Down Among the Fishes by Natalka Babina

Author:  Natalka Babina
Editor:  
Translator: Jim Dingley

Camilla Stein, ed. Jim Dingley, tr. London. Glagoslav. 2013. ISBN 9781782670766

Down by the FishesNatalka Babina’s Down Among the Fishes has all the charm of a bad adventure novel. Any aspirations of literary merit fall by the wayside in its gleeful and unabashed pursuit of entertainment value. The novel’s heroine, Ala Babylyova, is living a relatively peaceful life in her Belarusian village when, suddenly, the mysterious death of her grandmother launches her into national and international conspiracies involving opposition politicians, thugs, buried treasure, and even time travel. Babina doesn’t waste too much time on her characters’ motivations or on the internal consistency of the world she creates. Instead, she packs the novel full of exciting subplots, cases of mistaken identity, and visits from ghosts. By the end, all the wild strands of Ala’s adventures do not neatly resolve into anything coherent, nor do they seem to be commenting on any of the genres they imitate. They exist, it seems, for no other reason than to keep the reader entertained.

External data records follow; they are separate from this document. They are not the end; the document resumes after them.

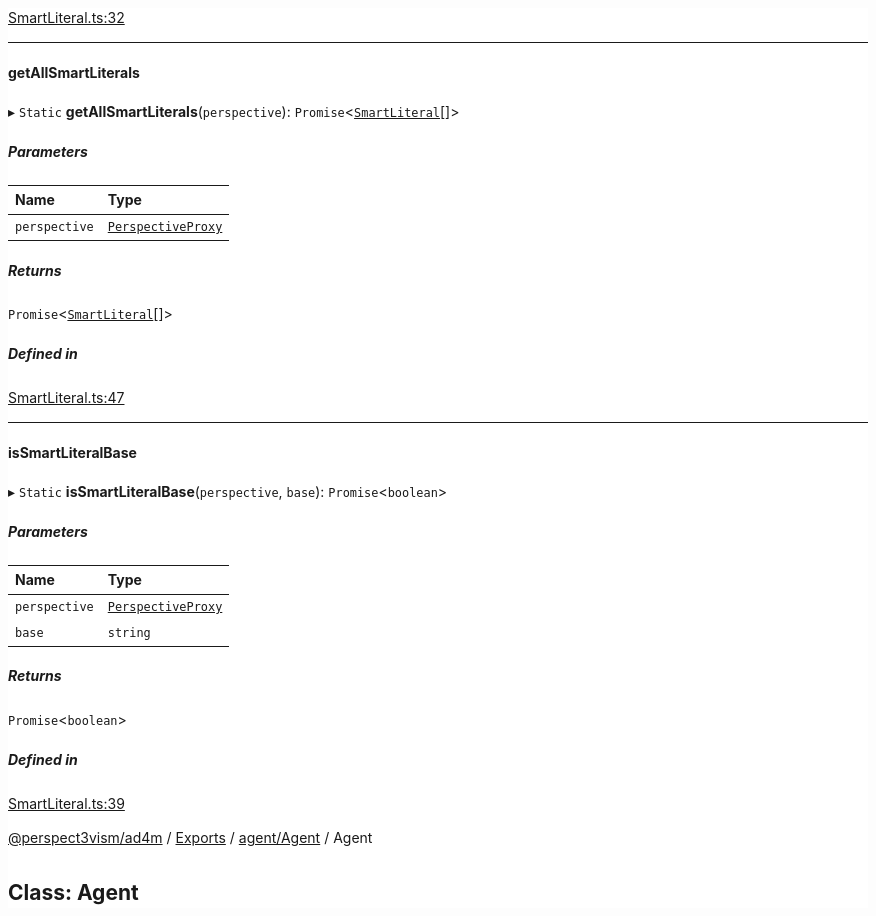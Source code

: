 [SmartLiteral.ts:32](https://github.com/perspect3vism/ad4m/blob/9216581c/core/src/SmartLiteral.ts#L32)

___

#### getAllSmartLiterals

▸ `Static` **getAllSmartLiterals**(`perspective`): `Promise`<[`SmartLiteral`](#classessmartliteralsmartliteralmd)[]\>

##### Parameters

| Name | Type |
| :------ | :------ |
| `perspective` | [`PerspectiveProxy`](#classesperspectives_perspectiveproxyperspectiveproxymd) |

##### Returns

`Promise`<[`SmartLiteral`](#classessmartliteralsmartliteralmd)[]\>

##### Defined in

[SmartLiteral.ts:47](https://github.com/perspect3vism/ad4m/blob/9216581c/core/src/SmartLiteral.ts#L47)

___

#### isSmartLiteralBase

▸ `Static` **isSmartLiteralBase**(`perspective`, `base`): `Promise`<`boolean`\>

##### Parameters

| Name | Type |
| :------ | :------ |
| `perspective` | [`PerspectiveProxy`](#classesperspectives_perspectiveproxyperspectiveproxymd) |
| `base` | `string` |

##### Returns

`Promise`<`boolean`\>

##### Defined in

[SmartLiteral.ts:39](https://github.com/perspect3vism/ad4m/blob/9216581c/core/src/SmartLiteral.ts#L39)


<a name="classesagent_agentagentmd"></a>

[@perspect3vism/ad4m](#readmemd) / [Exports](#modulesmd) / [agent/Agent](#modulesagent_agentmd) / Agent

## Class: Agent
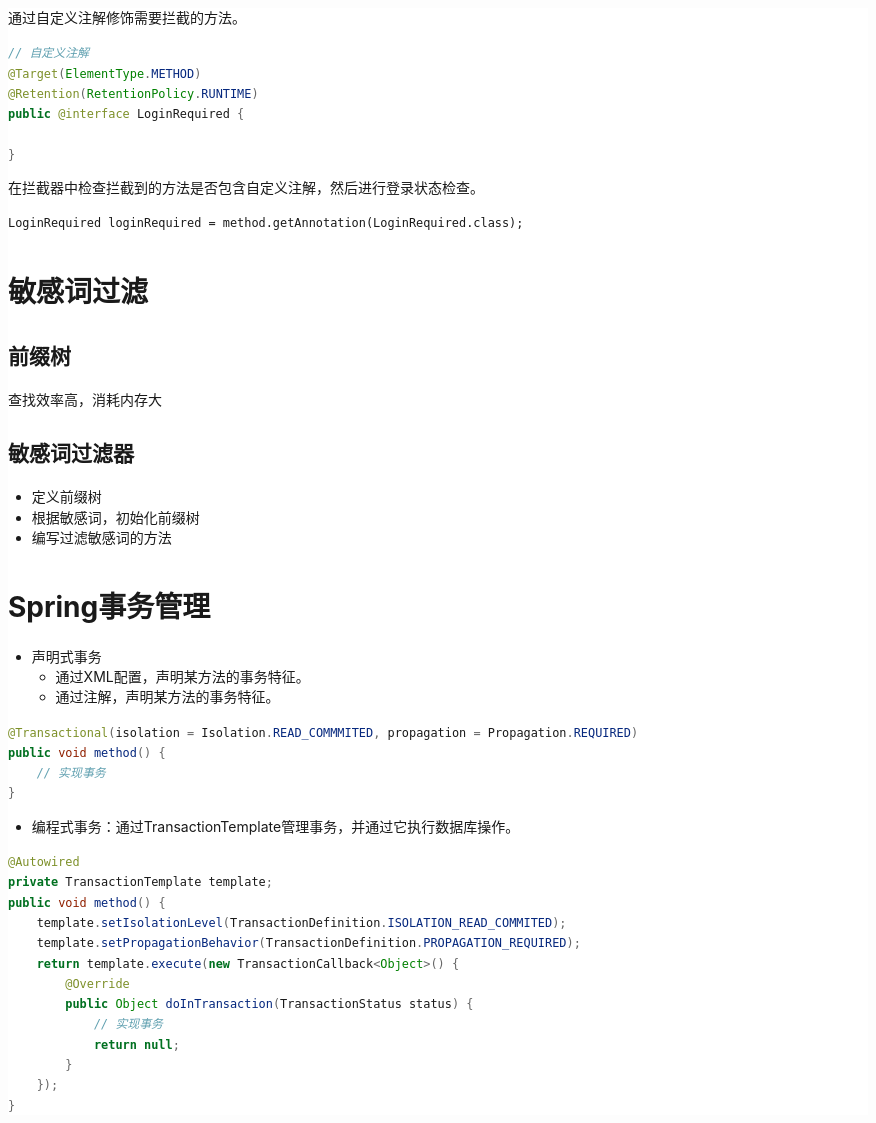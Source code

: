 通过自定义注解修饰需要拦截的方法。

```java
// 自定义注解
@Target(ElementType.METHOD)
@Retention(RetentionPolicy.RUNTIME)
public @interface LoginRequired {
    
}
```

在拦截器中检查拦截到的方法是否包含自定义注解，然后进行登录状态检查。

```
LoginRequired loginRequired = method.getAnnotation(LoginRequired.class);
```

# 敏感词过滤

## 前缀树

查找效率高，消耗内存大

## 敏感词过滤器

- 定义前缀树
- 根据敏感词，初始化前缀树
- 编写过滤敏感词的方法

# Spring事务管理

- 声明式事务
  - 通过XML配置，声明某方法的事务特征。
  - 通过注解，声明某方法的事务特征。

```java
@Transactional(isolation = Isolation.READ_COMMMITED, propagation = Propagation.REQUIRED)
public void method() {
    // 实现事务
}
```

- 编程式事务：通过TransactionTemplate管理事务，并通过它执行数据库操作。

```java
@Autowired
private TransactionTemplate template;
public void method() {
    template.setIsolationLevel(TransactionDefinition.ISOLATION_READ_COMMITED);
    template.setPropagationBehavior(TransactionDefinition.PROPAGATION_REQUIRED);
    return template.execute(new TransactionCallback<Object>() {
        @Override
        public Object doInTransaction(TransactionStatus status) {
            // 实现事务
            return null;
        }
    });
}
```
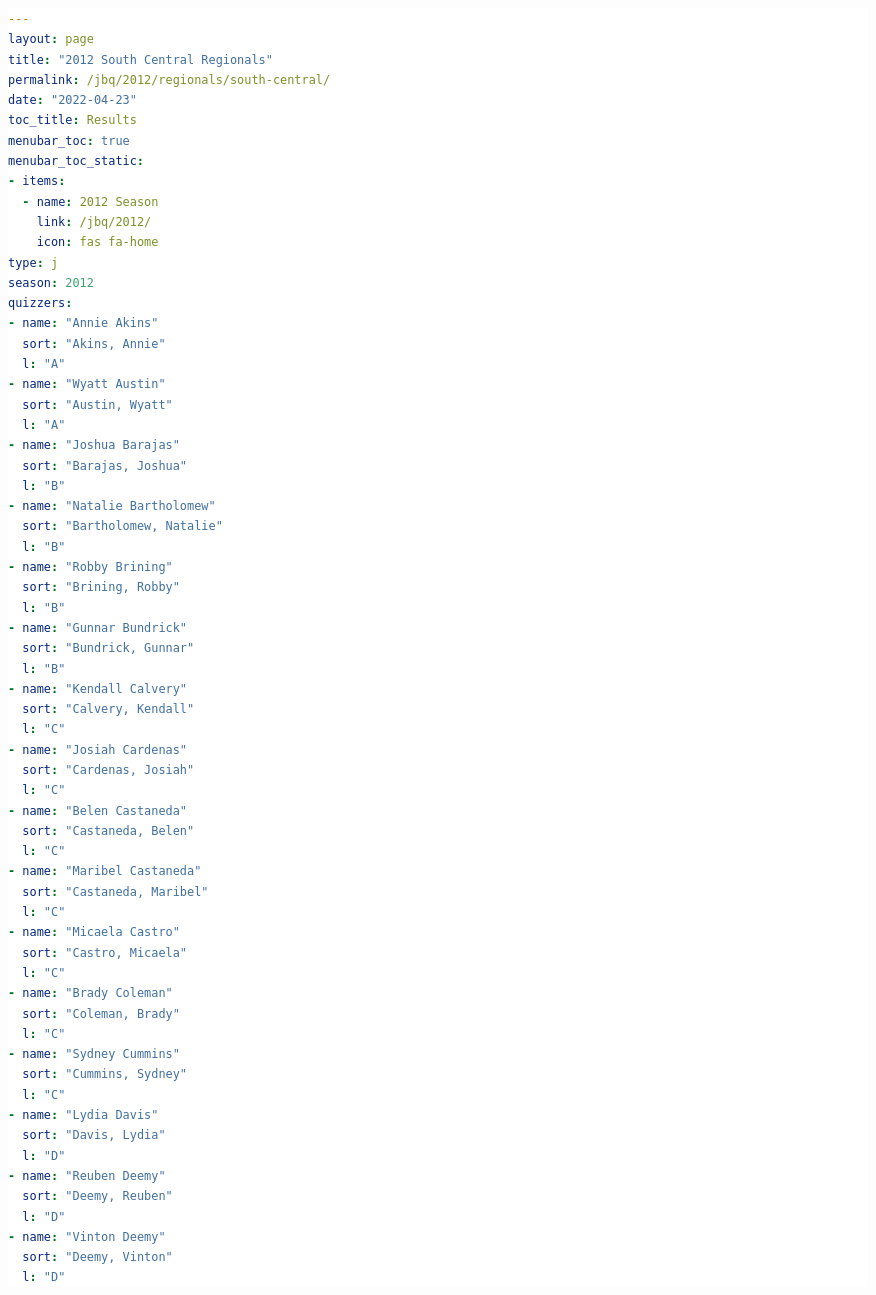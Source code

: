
```yaml
---
layout: page
title: "2012 South Central Regionals"
permalink: /jbq/2012/regionals/south-central/
date: "2022-04-23"
toc_title: Results
menubar_toc: true
menubar_toc_static:
- items:
  - name: 2012 Season
    link: /jbq/2012/
    icon: fas fa-home
type: j
season: 2012
quizzers:
- name: "Annie Akins"
  sort: "Akins, Annie"
  l: "A"
- name: "Wyatt Austin"
  sort: "Austin, Wyatt"
  l: "A"
- name: "Joshua Barajas"
  sort: "Barajas, Joshua"
  l: "B"
- name: "Natalie Bartholomew"
  sort: "Bartholomew, Natalie"
  l: "B"
- name: "Robby Brining"
  sort: "Brining, Robby"
  l: "B"
- name: "Gunnar Bundrick"
  sort: "Bundrick, Gunnar"
  l: "B"
- name: "Kendall Calvery"
  sort: "Calvery, Kendall"
  l: "C"
- name: "Josiah Cardenas"
  sort: "Cardenas, Josiah"
  l: "C"
- name: "Belen Castaneda"
  sort: "Castaneda, Belen"
  l: "C"
- name: "Maribel Castaneda"
  sort: "Castaneda, Maribel"
  l: "C"
- name: "Micaela Castro"
  sort: "Castro, Micaela"
  l: "C"
- name: "Brady Coleman"
  sort: "Coleman, Brady"
  l: "C"
- name: "Sydney Cummins"
  sort: "Cummins, Sydney"
  l: "C"
- name: "Lydia Davis"
  sort: "Davis, Lydia"
  l: "D"
- name: "Reuben Deemy"
  sort: "Deemy, Reuben"
  l: "D"
- name: "Vinton Deemy"
  sort: "Deemy, Vinton"
  l: "D"
```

In this, Babina succeeds. And by the time the book is finished, its unrestrained gimmickry has kept the reader’s attention focused, for 350 pages, on a country and culture often forgotten in the farrago of eastern Europe. Belarus nestles among better-known neighbors Russia, Ukraine, and Poland, all of whose languages and influence cross into its territory. “On my right,” Ala, the narrator, tells us, “I can hear people shouting in Polish. . . . To my left people are speaking Russian.” All the while, Ala writes in Belarusian. Whatever its faults, Down Among the Fishes successfully evokes the liminality of its setting.

Babina’s characters are all caught in the middle of this Babel, where speaking a particular language becomes a matter of etiquette and ethics as much as ethnicity. The local strongman speaks Russian to his connections in the capital but addresses villagers in Belarusian when he wants to buy their land, and Ala navigates her increasingly dangerous world with amazing linguistic and cultural nimbleness. Ala’s linguistic aplomb is a much more compelling talent than her fantastical physical endurance or her ability to time travel, and to the English-language reader it might seem almost superhuman.

In fact, the realism in the background of Babina’s novel is consistently more interesting than the flashy fantasy of its plot. Ala’s very realistic personal history gives her character an unusual perspective and a distinctive narrative voice. She has struggled with heroin addiction in the past, and alcoholism dogs her throughout the novel. These problems have plagued the former Soviet Union’s poorer areas for decades, but they rarely get exposure in popular culture, and almost never from a female point of view.

Ala, along with the struggles of her past and the precariousness of her country’s present, centers the novel on an authentic and unique experience, foreign but relatable. Even as the novel piles on plot twists, each more improbable than the last, this authentic core anchors the narrative and compensates in cultural perspective for what Down Among the Fishes lacks in literary value.